The following letter to the editor by ITLA President Christopher T. Hurley was published in Crain’s Chicago Business on January 23, 2017.
Gov. Bruce Rauner disingenuously claims that he’d like a balanced approach to improving workers’ compensation (“Bruce Rauner: My case for workers’ comp reform”), but demands that workers, especially those nearing retirement age, bear the financial brunt of his proposed changes.
In truth, Illinoisans already forfeited longstanding rights as part of the 2011 changes to Illinois workers comp’ laws – the same legislation that prompted a steep jump in insurance companies’ profits without a concurrent fall in the cost to employers, due to the state’s lax regulation of workers’ comp insurers.
The governor’s effort to cut the number of injured workers eligible to receive benefits would only shift the price of workplace injury to taxpayers. Workers are consumers and business customers, too. Reducing their economic wherewithal and forcing them to seek charity medical care only ensures that the rest of us will collectively absorb the costs that should instead be covered by a robust workers’ comp system.
The governor has said Illinois should emulate Indiana. But he ignores the fact that wages are a primary driver behind an employer’s workers’ comp expenses – and that Illinoisans earn more than Hoosiers (something most of us view as a positive).

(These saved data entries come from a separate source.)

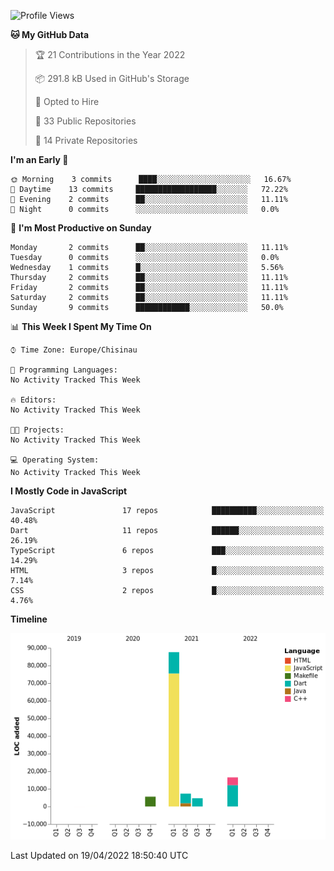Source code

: <!--START_SECTION:waka-->
![Profile Views](http://img.shields.io/badge/Profile%20Views-0-blue)

**🐱 My GitHub Data** 

> 🏆 21 Contributions in the Year 2022
 > 
> 📦 291.8 kB Used in GitHub's Storage 
 > 
> 💼 Opted to Hire
 > 
> 📜 33 Public Repositories 
 > 
> 🔑 14 Private Repositories  
 > 
**I'm an Early 🐤** 

```text
🌞 Morning    3 commits      ████░░░░░░░░░░░░░░░░░░░░░   16.67% 
🌆 Daytime    13 commits     ██████████████████░░░░░░░   72.22% 
🌃 Evening    2 commits      ██░░░░░░░░░░░░░░░░░░░░░░░   11.11% 
🌙 Night      0 commits      ░░░░░░░░░░░░░░░░░░░░░░░░░   0.0%

```
📅 **I'm Most Productive on Sunday** 

```text
Monday       2 commits      ██░░░░░░░░░░░░░░░░░░░░░░░   11.11% 
Tuesday      0 commits      ░░░░░░░░░░░░░░░░░░░░░░░░░   0.0% 
Wednesday    1 commits      █░░░░░░░░░░░░░░░░░░░░░░░░   5.56% 
Thursday     2 commits      ██░░░░░░░░░░░░░░░░░░░░░░░   11.11% 
Friday       2 commits      ██░░░░░░░░░░░░░░░░░░░░░░░   11.11% 
Saturday     2 commits      ██░░░░░░░░░░░░░░░░░░░░░░░   11.11% 
Sunday       9 commits      ████████████░░░░░░░░░░░░░   50.0%

```


📊 **This Week I Spent My Time On** 

```text
⌚︎ Time Zone: Europe/Chisinau

💬 Programming Languages: 
No Activity Tracked This Week

🔥 Editors: 
No Activity Tracked This Week

🐱‍💻 Projects: 
No Activity Tracked This Week

💻 Operating System: 
No Activity Tracked This Week

```

**I Mostly Code in JavaScript** 

```text
JavaScript               17 repos            ██████████░░░░░░░░░░░░░░░   40.48% 
Dart                     11 repos            ██████░░░░░░░░░░░░░░░░░░░   26.19% 
TypeScript               6 repos             ███░░░░░░░░░░░░░░░░░░░░░░   14.29% 
HTML                     3 repos             █░░░░░░░░░░░░░░░░░░░░░░░░   7.14% 
CSS                      2 repos             █░░░░░░░░░░░░░░░░░░░░░░░░   4.76%

```


**Timeline**

![Chart not found](https://raw.githubusercontent.com/opimand/opimand/main/charts/bar_graph.png) 


 Last Updated on 19/04/2022 18:50:40 UTC
<!--END_SECTION:waka-->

He also glosses over the morally repugnant discrepancy in how much less Indiana values serious injuries. As Crain’s recently reported, a lost thumb is worth $108,584 under Illinois law while Indiana offers less than half that amount.
The first step towards fixing our state’s economy is for the governor to rectify his ongoing failure to enact a budget – a feat accomplished by all of his predecessors, Republicans and Democrats. Thereafter, the reform agenda he should be focusing on is safer workplaces and stricter oversight of workers’ comp insurers, not further eroding injured workers’ rights.